Providing optimal care for mental health service users

Research carried out by the University of Huddersfield and partners is helping to ensure that mental health service users receive the optimal outcomes from the medication they are prescribed. The research focuses on three key areas: skills and knowledge acquisition for mental health nurses, safety and the implementation of best practice.

An example of this approach is the administration of medicines. Mental health nurses (MHNs) have to deal with complex issues including the interaction of one drug with another, the existing physical health of the service user and managing any possible adverse reactions to medicines. The outcomes of this research aim to provide MHNs with the necessary skills and knowledge to provide optimal care.

The Medicines with Respect Project

In partnership with the South West Yorkshire NHS Trust, the University of Huddersfield has further developed a guide to best practice for use by mental health nurses locally. The Medicines with Respect Project addressed the crucial role that the administration of medicines has on the wellbeing of service users. This competency framework assesses the MHNs’ performance when administering drugs in terms of their knowledge, skill and involvement of the service user. Focus groups held with nurses revealed that the competency framework was well received and prompted further suggestions for improvement, including the rigorous assessment of nurses administering medicines.

Holistic approach

Future research developed in partnership with Swansea University will look at the prevention of adverse drug reactions for service users who are prescribed medication. Nurses are encouraged to take a holistic approach to mental and physical health, considering the therapeutic outcomes and managing the risks.
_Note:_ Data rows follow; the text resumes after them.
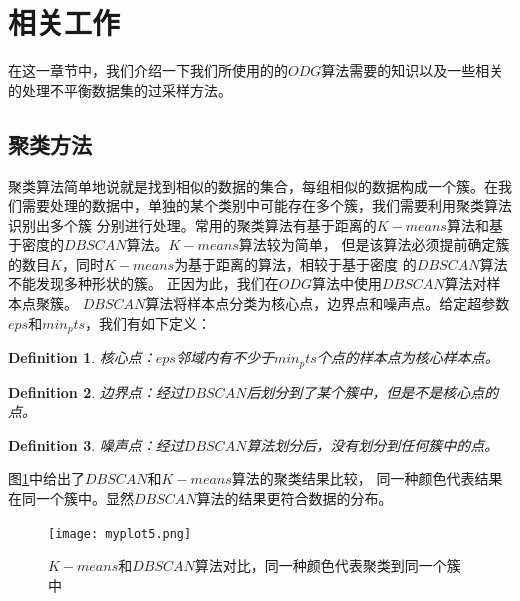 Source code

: \documentclass{article}
\newtheorem{definition}{Definition}
\begin{document}
\section{相关工作}
在这一章节中，我们介绍一下我们所使用的的$ODG$算法需要的知识以及一些相关的处理不平衡数据集的过采样方法。
\subsection{聚类方法}
聚类算法简单地说就是找到相似的数据的集合，每组相似的数据构成一个簇。在我们需要处理的数据中，单独的某个类别中可能存在多个簇，我们需要利用聚类算法识别出多个簇
分别进行处理。常用的聚类算法有基于距离的$K-means$算法和基于密度的$DBSCAN$算法。$K-means$算法较为简单，
但是该算法必须提前确定簇的数目$K$，同时$K-means$为基于距离的算法，相较于基于密度
的$DBSCAN$算法不能发现多种形状的簇。
正因为此，我们在$ODG$算法中使用$DBSCAN$算法对样本点聚簇。
$DBSCAN$算法将样本点分类为核心点，边界点和噪声点。给定超参数$eps$和$min_pts$，我们有如下定义：
\begin{definition}
  核心点：$eps$邻域内有不少于$min_pts$个点的样本点为核心样本点。
\end{definition}
\begin{definition}
  边界点：经过$DBSCAN$后划分到了某个簇中，但是不是核心点的点。
\end{definition}
\begin{definition}
  噪声点：经过$DBSCAN$算法划分后，没有划分到任何簇中的点。
\end{definition}
图\ref{fig5}中给出了$DBSCAN$和$K-means$算法的聚类结果比较，
同一种颜色代表结果在同一个簇中。显然$DBSCAN$算法的结果更符合数据的分布。
\begin{figure}
  \centering
  \texttt{[image: myplot5.png]}
  \caption{$K-means$和$DBSCAN$算法对比，同一种颜色代表聚类到同一个簇中}
  \label{fig5}
\end{figure}
\end{document}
Brand manager medication image

A balancing act

It is recognised that the outcomes of this research need to be manageable in the day to day working practices of mental health nurses. Lack of resources in the NHS is a topical issue and any additional demands need to be adapted to help both the nurses and the service users.


Future research implementation will continue to look at working across contexts in primary and secondary healthcare and networking with a wide range of stakeholders including nursing and pharmacy colleagues with an increased emphasis on the involvement of service users. Involving service users will help to find out more about their experiences and how they feel about the potential risks and benefits of the medication available.